Ces modèles peuvent exprimer une incertitude dans certaines tâches, demander une information et réviser une réponse avec l’aide d’un outil. Depuis 2025, certains travaux évoquent des formes limitées et instables d’introspection fonctionnelle, très dépendantes du protocole. Cela ne prouve ni expérience subjective ni accès intérieur robuste. Mais cela interdit aussi de décréter par définition qu’une machine ne pourrait jamais représenter causalement l’une de ses limites.
La question SAE doit devenir opérationnelle : le système distingue-t-il une erreur locale d’une erreur de cadre ? Produit-il une épreuve qui pourrait réellement contredire sa première réponse ? Une représentation interne de l’incertitude modifie-t-elle causalement son comportement sous des tâches nouvelles ? Une déclaration à la première personne ne suffit pas, car elle peut venir d’une inférence apprise. Son rejet automatique serait tout aussi circulaire. Il faut des interventions, des prédictions annoncées à l’avance et des explications concurrentes.
Il n’existe par ailleurs aucune définition universellement admise de l’AGI. On ne peut donc inscrire ce terme dans une case comme s’il marquait un seuil certain. Le cadre DD est ici un jeu de coordonnées fonctionnelles, non une anatomie, un diagnostic, un âge ou un classement moral. Il peut comparer des opérations sans décider à lui seul si un système éprouve quelque chose.
6. Une table d’hypothèses, pas une échelle des êtres
| Coordonnée | Fonction proposée | Ce qu’elle n’établit pas |
|---|---|---|
| 11DD | mémoire disponible | un magasin neuronal unique |
| 12DD | prédiction de régularités | une simple prédiction du token suivant |
| 13DD | mise à l’épreuve négative du cadre | la conscience phénoménale |
| 14DD | direction non aliénable | une volonté pure ou une AGI |
| 15DD | reconnaissance des fins propres à autrui | la lecture des pensées ou une supériorité morale |
Cette table ne distribue pas des rangs entre humains et machines.

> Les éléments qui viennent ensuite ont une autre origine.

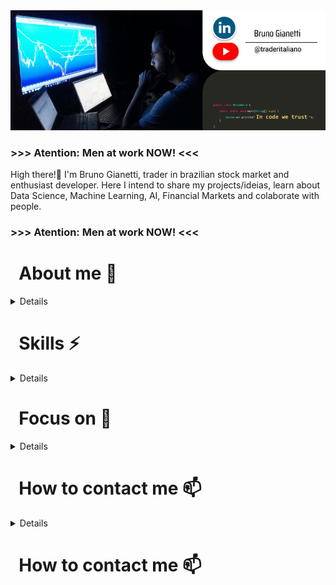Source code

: <img width="1000" alt="rename screenshot" src="https://github.com/BrunoGianetti/BrunoGianetti/blob/main/Github_capa.png">

### >>> Atention: Men at work NOW! <<<

High there!👋 I'm Bruno Gianetti, trader in brazilian stock market and enthusiast developer. Here I intend to share my projects/ideias, learn about Data Science, Machine Learning, AI, Financial Markets and colaborate with people.

### >>> Atention: Men at work NOW! <<<

<h1> &nbsp; About me 🤔</h1>
  
<details> 
  <p> - &nbsp; Self-taught. I work hard using any disposeble time along my day to improve skills.</p>
  <p> - &nbsp; Ambicious. I want to become more than yesterday.</p>
  <p> - &nbsp; Tech lover. I like very much tech solutions and facilities using devices. </p>
  <p> - &nbsp; Book eater. Any subject, fiction or technical, I always have a book in hands. </p>
  </details>

<h1> &nbsp; Skills ⚡</h1>

<details> 
  <p> - &nbsp; English. Technincal and always practicin. </p>
  <p> - &nbsp; Italian. Beginner, but gain allday. </p>
  <p> - &nbsp; Python. My Core! My base language. And learn more everyday. </p>
  <p> - &nbsp; HTML. I like it and using in all stuffs. </p>
  <p> - &nbsp; Git. Basically tooling everything. </p>
</details>

<h1> &nbsp; Focus on 🔭</h1>

<details> 
  <p> - &nbsp; Exploring new technologies and developing software solutions and quick hacks.</p>
  <p> - &nbsp; Learn more about Deep Learning.</p>
  <p> - &nbsp; Learn more about Artificial Intelligence.</p>
  <p> - &nbsp; Learn more about Automation.</p>
  <p> - &nbsp; Learn more about Financial Market.</p>
</details>

<h1> &nbsp; How to contact me 📫 </h1>

<details> 
  <p> - &nbsp; Email: </p>
  <p> - &nbsp; Phone: </p>
  <p> - &nbsp; Facebook: </p>
  <p> - &nbsp; Linked In: </p>
  <p> - &nbsp; Instagram: </p>
  <p> - &nbsp; Twitter: </p>
</details>

<h1> &nbsp; How to contact me 📫 </h1>

<!--
**BrunoGianetti/BrunoGianetti** is a ✨ _special_ ✨ repository because its `README.md` (this file) appears on your GitHub profile.

Here are some ideas to get you started:

- 🔭 I’m currently working on ...
- 🌱 I’m currently learning ...
- 👯 I’m looking to collaborate on ...
- 🤔 I’m looking for help with ...
- 💬 Ask me about ...
- 📫 How to reach me: ...
- 😄 Pronouns: ...
- ⚡ Fun fact: ...
-->
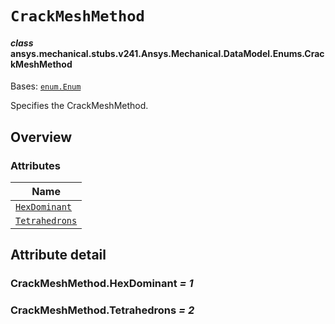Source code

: <!-- vale off -->

<a id="crackmeshmethod"></a>

# `CrackMeshMethod`

<a id="ansys.mechanical.stubs.v241.Ansys.Mechanical.DataModel.Enums.CrackMeshMethod"></a>

#### *class* ansys.mechanical.stubs.v241.Ansys.Mechanical.DataModel.Enums.CrackMeshMethod

Bases: [`enum.Enum`](https://docs.python.org/3/library/enum.html#enum.Enum)

Specifies the CrackMeshMethod.

<!-- !! processed by numpydoc !! -->

<a id="overview"></a>

## Overview

### Attributes

| Name |
| ------------------------------------------------- |
| [`HexDominant`](#CrackMeshMethod.HexDominant) |
| [`Tetrahedrons`](#CrackMeshMethod.Tetrahedrons) |

<a id="attribute-detail"></a>

## Attribute detail

<a id="CrackMeshMethod.HexDominant"></a>

### CrackMeshMethod.HexDominant *= 1*

<a id="CrackMeshMethod.Tetrahedrons"></a>

### CrackMeshMethod.Tetrahedrons *= 2*

<!-- vale on -->
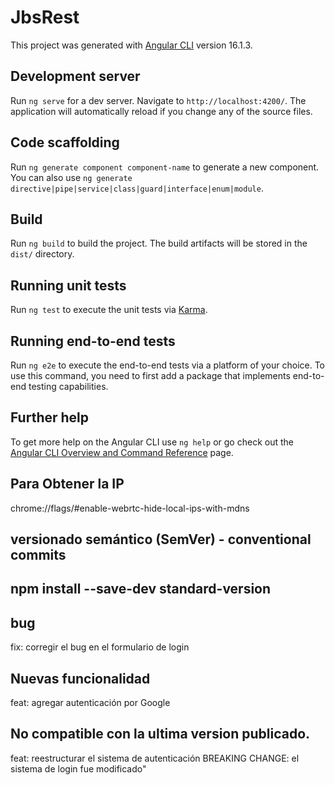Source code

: # JbsRest

This project was generated with [Angular CLI](https://github.com/angular/angular-cli) version 16.1.3.

## Development server

Run `ng serve` for a dev server. Navigate to `http://localhost:4200/`. The application will automatically reload if you change any of the source files.

## Code scaffolding

Run `ng generate component component-name` to generate a new component. You can also use `ng generate directive|pipe|service|class|guard|interface|enum|module`.

## Build

Run `ng build` to build the project. The build artifacts will be stored in the `dist/` directory.

## Running unit tests

Run `ng test` to execute the unit tests via [Karma](https://karma-runner.github.io).

## Running end-to-end tests

Run `ng e2e` to execute the end-to-end tests via a platform of your choice. To use this command, you need to first add a package that implements end-to-end testing capabilities.

## Further help

To get more help on the Angular CLI use `ng help` or go check out the [Angular CLI Overview and Command Reference](https://angular.io/cli) page.

## Para Obtener la IP
chrome://flags/#enable-webrtc-hide-local-ips-with-mdns



## versionado semántico (SemVer) - conventional commits
## npm install --save-dev standard-version
## bug
fix: corregir el bug en el formulario de login

## Nuevas funcionalidad
feat: agregar autenticación por Google

## No compatible con la ultima version publicado.
feat: reestructurar el sistema de autenticación BREAKING CHANGE: el sistema de login fue modificado"
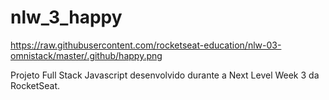 # nlw_3_happy

https://raw.githubusercontent.com/rocketseat-education/nlw-03-omnistack/master/.github/happy.png

Projeto Full Stack Javascript desenvolvido durante a Next Level Week 3 da RocketSeat.
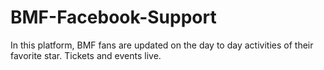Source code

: # BMF-Facebook-Support
In this platform, BMF fans are updated on the day to day activities of their favorite star. Tickets and events live.
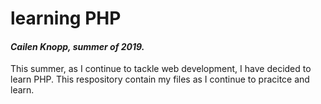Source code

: # learning PHP
#### *Cailen Knopp, summer of 2019.*
This summer, as I continue to tackle web development, I have decided to learn PHP. This respository contain my files as I continue to pracitce and learn.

Elle rend seulement les affirmations plus vulnérables à la preuve. Une critique forte des systèmes actuels serait affaiblie si, dans des tâches vraiment nouvelles et diverses, ils repéraient causalement leurs propres limites, construisaient des contre-épreuves indépendantes et révisaient durablement un but ou un cadre sans réciter une forme apprise. À l’inverse, une belle auto-description sans effet mesurable compterait peu.
L’Aleph peut maintenant reprendre la parole. Il ne lui faut pas moins de mémoire en général, mais une relation révisable entre l’archive et le jugement. Ce qu’il écarte doit pouvoir revenir comme reste ; ce qu’il retient doit être justifié par une direction explicite ; cette direction doit rencontrer une objection qu’elle ne contrôle pas entièrement. La connaissance n’abolit pas la perte : elle organise la possibilité de la reconnaître.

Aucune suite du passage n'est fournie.